[The data]
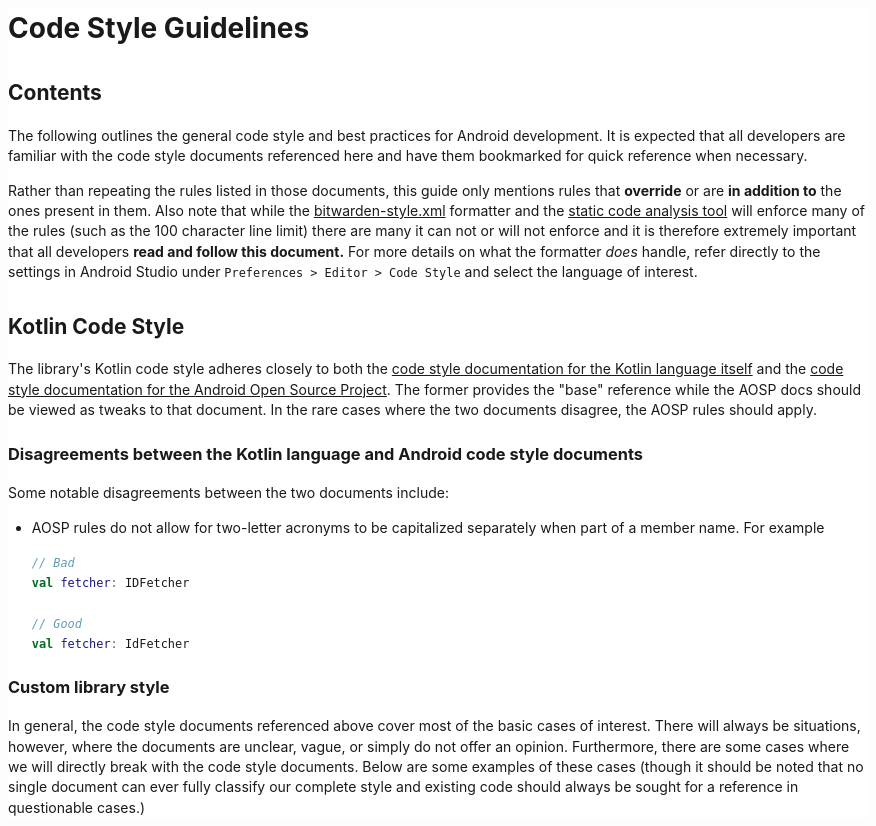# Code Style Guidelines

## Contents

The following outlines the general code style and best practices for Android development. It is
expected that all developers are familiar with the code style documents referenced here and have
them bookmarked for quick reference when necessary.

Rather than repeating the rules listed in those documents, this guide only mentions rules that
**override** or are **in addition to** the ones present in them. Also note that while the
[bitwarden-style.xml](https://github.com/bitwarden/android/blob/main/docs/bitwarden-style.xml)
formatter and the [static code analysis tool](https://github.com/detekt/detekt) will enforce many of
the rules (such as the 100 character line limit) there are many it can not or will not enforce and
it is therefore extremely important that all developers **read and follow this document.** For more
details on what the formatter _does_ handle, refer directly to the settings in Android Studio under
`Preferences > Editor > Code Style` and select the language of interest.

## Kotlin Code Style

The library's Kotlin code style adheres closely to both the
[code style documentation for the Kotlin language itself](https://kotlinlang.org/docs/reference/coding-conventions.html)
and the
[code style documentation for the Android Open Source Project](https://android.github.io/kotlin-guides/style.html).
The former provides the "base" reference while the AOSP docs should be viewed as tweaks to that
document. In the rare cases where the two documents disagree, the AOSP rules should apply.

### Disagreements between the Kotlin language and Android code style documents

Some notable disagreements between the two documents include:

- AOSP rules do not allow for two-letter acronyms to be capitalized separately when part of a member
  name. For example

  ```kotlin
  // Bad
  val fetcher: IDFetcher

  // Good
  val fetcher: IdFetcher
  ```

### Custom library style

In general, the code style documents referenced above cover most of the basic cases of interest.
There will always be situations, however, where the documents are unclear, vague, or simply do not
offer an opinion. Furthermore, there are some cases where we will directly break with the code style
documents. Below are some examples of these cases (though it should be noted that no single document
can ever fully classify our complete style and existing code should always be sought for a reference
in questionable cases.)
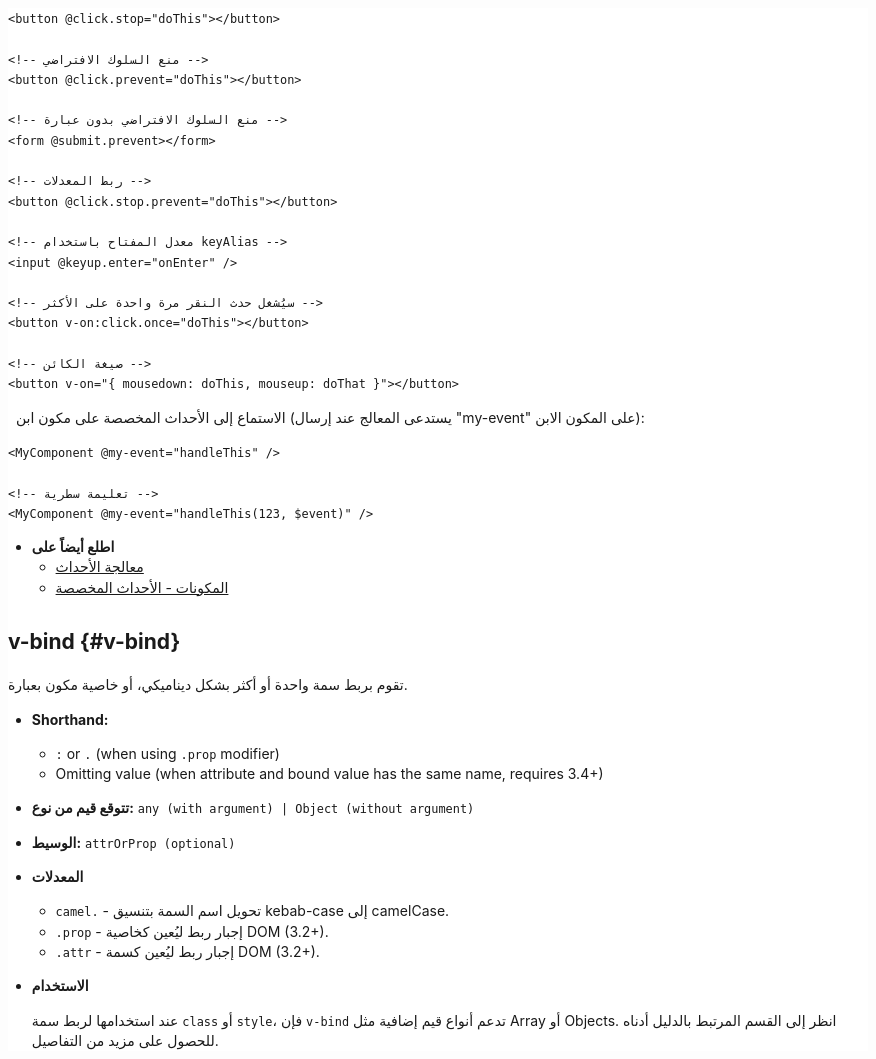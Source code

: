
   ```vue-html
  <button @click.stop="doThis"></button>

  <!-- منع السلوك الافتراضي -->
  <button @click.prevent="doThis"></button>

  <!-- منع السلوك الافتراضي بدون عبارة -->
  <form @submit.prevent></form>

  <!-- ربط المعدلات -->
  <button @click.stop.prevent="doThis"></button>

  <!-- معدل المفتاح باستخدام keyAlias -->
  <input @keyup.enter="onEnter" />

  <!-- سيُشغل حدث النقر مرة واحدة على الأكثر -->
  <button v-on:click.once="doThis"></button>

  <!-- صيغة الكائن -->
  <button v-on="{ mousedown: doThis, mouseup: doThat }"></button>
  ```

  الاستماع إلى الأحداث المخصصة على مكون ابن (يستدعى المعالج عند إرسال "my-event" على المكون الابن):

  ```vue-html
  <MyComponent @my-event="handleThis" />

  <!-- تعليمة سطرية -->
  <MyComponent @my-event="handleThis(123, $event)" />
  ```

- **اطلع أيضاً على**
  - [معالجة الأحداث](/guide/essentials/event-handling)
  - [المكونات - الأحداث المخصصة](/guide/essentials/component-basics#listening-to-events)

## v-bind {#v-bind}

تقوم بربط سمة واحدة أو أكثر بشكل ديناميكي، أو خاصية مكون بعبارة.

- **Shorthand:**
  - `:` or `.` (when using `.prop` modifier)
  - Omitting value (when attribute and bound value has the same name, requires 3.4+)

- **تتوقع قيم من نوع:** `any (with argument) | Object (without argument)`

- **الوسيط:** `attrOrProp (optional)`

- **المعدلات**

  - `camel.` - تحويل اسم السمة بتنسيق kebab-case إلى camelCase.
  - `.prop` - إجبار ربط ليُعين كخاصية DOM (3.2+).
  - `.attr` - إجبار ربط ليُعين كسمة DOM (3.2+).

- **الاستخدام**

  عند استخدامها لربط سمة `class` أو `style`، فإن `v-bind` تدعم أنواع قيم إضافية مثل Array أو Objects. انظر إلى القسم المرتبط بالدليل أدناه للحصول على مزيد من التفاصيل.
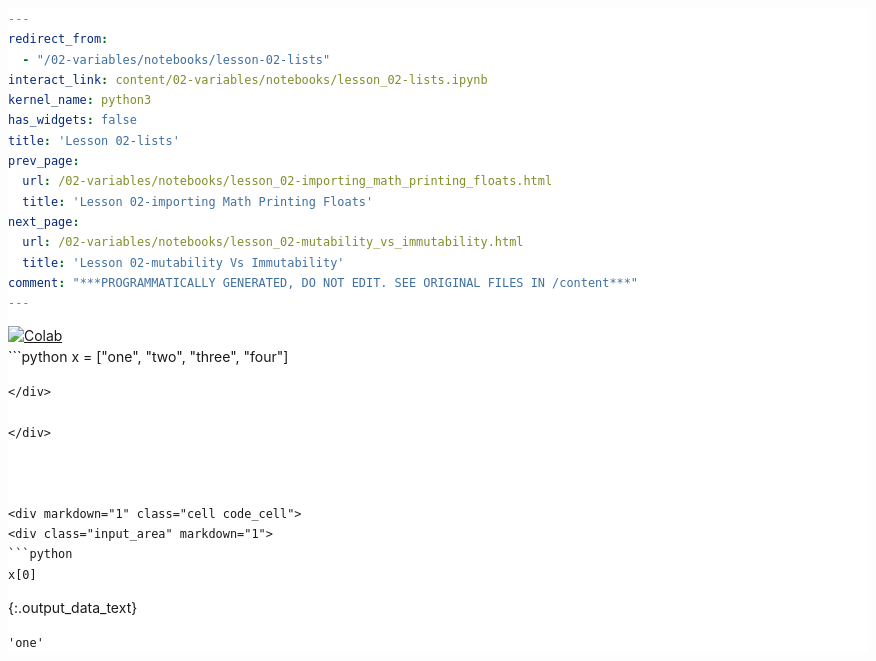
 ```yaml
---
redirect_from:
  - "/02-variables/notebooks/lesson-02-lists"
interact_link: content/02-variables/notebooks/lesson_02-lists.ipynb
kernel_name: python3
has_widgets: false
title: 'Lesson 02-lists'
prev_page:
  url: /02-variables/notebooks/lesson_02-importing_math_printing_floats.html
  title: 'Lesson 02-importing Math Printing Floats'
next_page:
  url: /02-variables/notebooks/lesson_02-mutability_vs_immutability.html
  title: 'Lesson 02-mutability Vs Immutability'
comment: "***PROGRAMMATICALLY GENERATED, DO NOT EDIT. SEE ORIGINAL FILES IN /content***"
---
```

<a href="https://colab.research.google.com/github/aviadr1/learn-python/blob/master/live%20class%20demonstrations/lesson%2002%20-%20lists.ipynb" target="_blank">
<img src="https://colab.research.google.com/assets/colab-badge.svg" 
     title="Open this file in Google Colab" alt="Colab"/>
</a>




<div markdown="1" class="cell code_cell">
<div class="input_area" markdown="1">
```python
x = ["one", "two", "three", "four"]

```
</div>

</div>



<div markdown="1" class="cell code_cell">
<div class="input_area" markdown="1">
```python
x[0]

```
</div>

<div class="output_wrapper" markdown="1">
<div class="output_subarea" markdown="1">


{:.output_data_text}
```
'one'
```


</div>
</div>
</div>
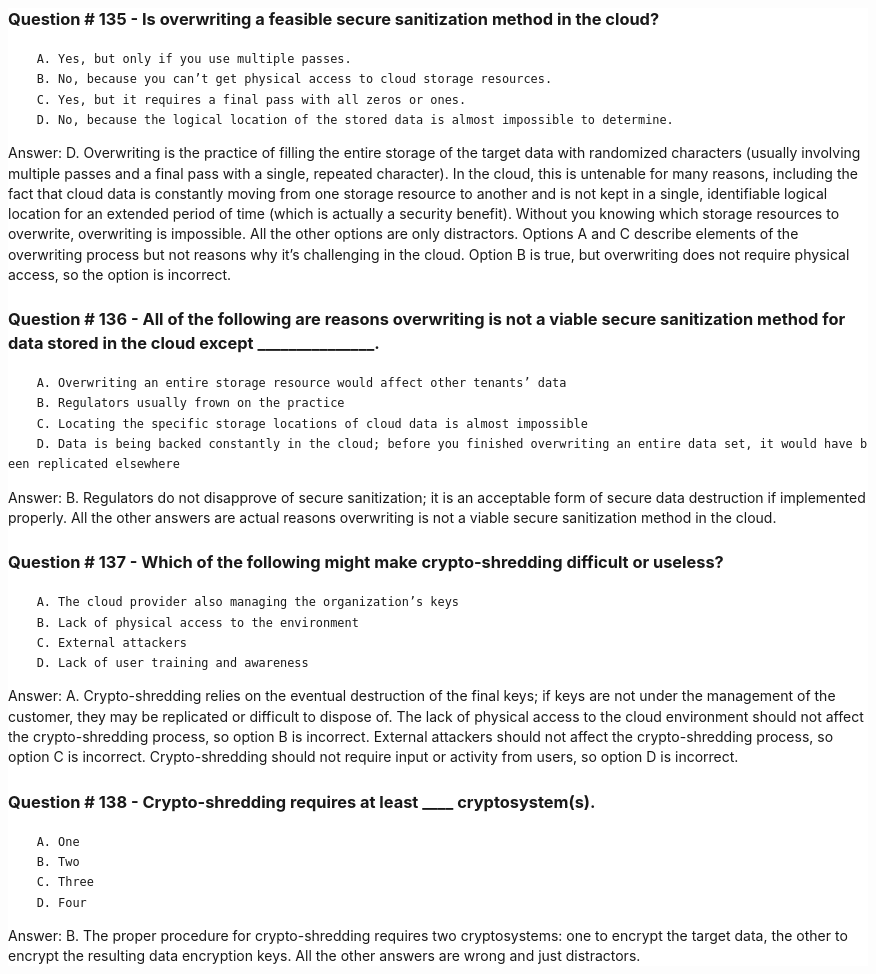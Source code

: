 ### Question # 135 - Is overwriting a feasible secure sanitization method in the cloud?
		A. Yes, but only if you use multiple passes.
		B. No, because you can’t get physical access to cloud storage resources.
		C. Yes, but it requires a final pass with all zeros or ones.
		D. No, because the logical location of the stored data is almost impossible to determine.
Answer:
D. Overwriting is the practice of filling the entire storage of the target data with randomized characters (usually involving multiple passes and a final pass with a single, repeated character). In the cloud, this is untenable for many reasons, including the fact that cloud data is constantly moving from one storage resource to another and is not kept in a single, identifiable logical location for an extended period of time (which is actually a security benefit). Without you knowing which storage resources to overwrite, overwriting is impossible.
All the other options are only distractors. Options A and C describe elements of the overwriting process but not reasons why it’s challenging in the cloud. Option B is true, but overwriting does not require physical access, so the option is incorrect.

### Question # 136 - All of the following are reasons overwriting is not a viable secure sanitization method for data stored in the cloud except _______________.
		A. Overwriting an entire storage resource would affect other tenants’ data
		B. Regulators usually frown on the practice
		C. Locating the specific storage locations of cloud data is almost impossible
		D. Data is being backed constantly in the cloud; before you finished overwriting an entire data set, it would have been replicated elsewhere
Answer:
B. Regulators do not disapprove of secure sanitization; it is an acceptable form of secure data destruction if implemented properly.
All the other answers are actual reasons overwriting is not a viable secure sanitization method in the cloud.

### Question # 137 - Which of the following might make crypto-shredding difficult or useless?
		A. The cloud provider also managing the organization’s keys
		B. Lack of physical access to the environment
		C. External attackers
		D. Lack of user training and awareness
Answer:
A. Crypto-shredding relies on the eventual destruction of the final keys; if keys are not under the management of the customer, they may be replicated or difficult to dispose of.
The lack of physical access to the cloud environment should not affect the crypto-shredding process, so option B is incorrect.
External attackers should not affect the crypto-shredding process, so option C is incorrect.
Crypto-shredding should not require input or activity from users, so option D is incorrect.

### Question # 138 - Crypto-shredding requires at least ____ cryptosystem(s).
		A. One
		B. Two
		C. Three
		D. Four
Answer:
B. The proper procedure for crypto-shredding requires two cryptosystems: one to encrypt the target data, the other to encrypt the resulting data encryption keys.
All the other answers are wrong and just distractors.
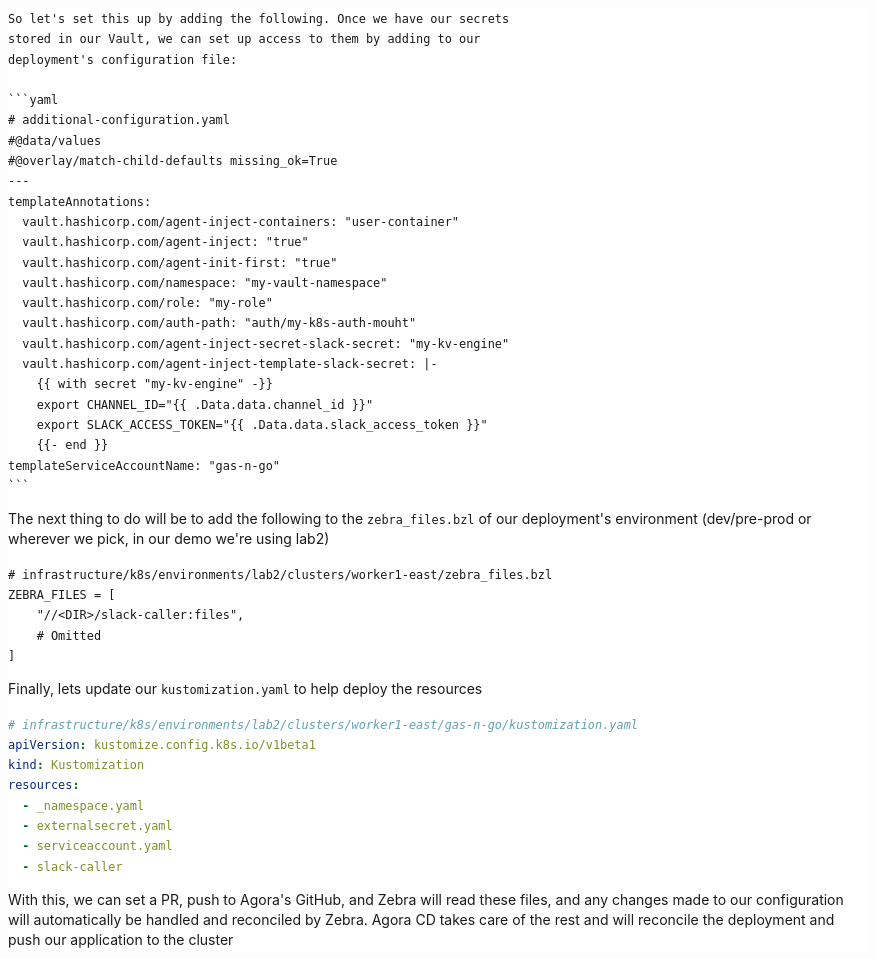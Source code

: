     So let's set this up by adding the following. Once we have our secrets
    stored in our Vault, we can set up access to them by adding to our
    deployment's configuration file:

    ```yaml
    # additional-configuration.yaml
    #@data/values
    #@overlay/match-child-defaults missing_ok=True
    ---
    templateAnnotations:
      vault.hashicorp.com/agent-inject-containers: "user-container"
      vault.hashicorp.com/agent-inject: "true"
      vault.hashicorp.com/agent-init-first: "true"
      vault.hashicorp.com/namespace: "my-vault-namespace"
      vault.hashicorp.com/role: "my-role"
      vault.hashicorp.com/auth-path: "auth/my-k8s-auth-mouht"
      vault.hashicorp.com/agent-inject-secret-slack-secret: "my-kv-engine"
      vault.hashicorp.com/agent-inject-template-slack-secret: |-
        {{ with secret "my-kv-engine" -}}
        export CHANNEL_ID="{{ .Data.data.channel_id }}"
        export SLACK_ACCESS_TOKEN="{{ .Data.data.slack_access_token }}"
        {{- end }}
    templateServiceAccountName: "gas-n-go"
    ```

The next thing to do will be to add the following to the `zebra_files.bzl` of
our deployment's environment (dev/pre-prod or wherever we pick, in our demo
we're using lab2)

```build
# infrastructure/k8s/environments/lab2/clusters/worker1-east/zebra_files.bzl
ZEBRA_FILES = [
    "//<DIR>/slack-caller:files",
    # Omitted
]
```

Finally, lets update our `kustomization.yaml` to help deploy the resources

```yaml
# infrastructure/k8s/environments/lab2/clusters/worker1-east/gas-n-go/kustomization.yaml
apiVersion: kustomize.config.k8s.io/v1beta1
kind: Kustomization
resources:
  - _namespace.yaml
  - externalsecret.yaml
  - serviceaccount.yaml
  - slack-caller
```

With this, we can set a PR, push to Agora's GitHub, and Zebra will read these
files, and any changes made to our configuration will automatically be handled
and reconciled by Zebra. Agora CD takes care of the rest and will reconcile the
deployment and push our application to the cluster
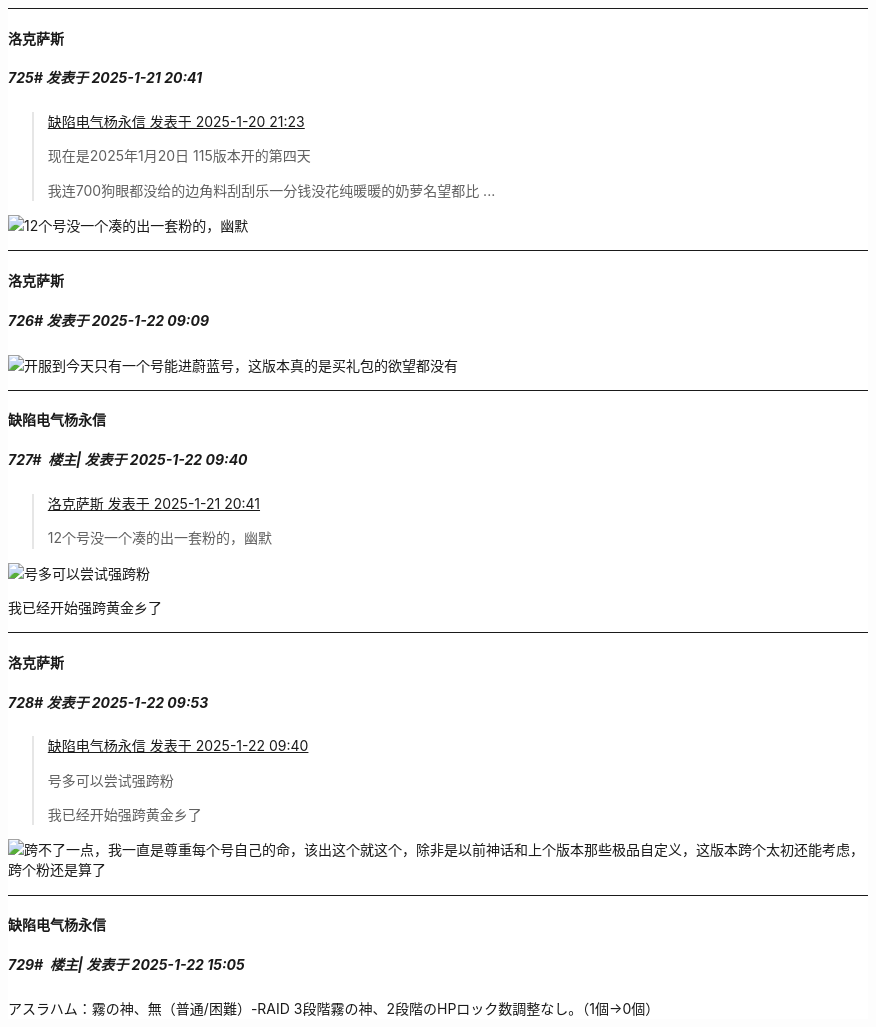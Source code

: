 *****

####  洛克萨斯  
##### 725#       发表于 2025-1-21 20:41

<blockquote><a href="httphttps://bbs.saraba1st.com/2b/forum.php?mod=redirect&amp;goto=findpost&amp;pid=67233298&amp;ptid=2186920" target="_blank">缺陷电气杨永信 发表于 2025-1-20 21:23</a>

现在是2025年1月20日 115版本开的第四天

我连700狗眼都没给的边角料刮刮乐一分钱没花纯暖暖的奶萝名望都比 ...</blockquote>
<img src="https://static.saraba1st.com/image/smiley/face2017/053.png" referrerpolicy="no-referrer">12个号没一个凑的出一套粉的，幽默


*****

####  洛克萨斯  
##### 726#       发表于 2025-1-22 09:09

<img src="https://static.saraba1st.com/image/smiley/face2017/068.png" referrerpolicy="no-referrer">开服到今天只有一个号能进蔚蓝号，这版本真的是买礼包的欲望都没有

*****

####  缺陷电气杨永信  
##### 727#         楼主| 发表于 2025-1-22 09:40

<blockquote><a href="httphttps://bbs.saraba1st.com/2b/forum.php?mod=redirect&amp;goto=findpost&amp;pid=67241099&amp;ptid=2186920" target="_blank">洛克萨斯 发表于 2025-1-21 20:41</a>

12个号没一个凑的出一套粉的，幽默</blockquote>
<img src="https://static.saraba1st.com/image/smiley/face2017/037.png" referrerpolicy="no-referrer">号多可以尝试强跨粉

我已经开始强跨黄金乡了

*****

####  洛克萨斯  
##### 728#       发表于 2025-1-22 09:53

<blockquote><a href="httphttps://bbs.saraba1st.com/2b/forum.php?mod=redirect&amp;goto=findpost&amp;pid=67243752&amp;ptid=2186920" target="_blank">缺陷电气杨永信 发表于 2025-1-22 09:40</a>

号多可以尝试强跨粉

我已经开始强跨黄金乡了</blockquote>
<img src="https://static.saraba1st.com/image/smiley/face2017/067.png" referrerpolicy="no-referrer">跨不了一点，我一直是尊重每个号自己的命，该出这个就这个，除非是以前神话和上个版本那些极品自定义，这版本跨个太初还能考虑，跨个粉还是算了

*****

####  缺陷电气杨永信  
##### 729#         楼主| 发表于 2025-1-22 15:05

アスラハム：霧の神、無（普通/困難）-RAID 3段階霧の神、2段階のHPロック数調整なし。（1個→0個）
[/The data]
The problem: Look through the records for the string "hashicorp". Copy every line that has it.

Answer space:
      vault.hashicorp.com/agent-inject-containers: "user-container"
      vault.hashicorp.com/agent-inject: "true"
      vault.hashicorp.com/agent-init-first: "true"
      vault.hashicorp.com/namespace: "my-vault-namespace"
      vault.hashicorp.com/role: "my-role"
      vault.hashicorp.com/auth-path: "auth/my-k8s-auth-mouht"
      vault.hashicorp.com/agent-inject-secret-slack-secret: "my-kv-engine"
      vault.hashicorp.com/agent-inject-template-slack-secret: |-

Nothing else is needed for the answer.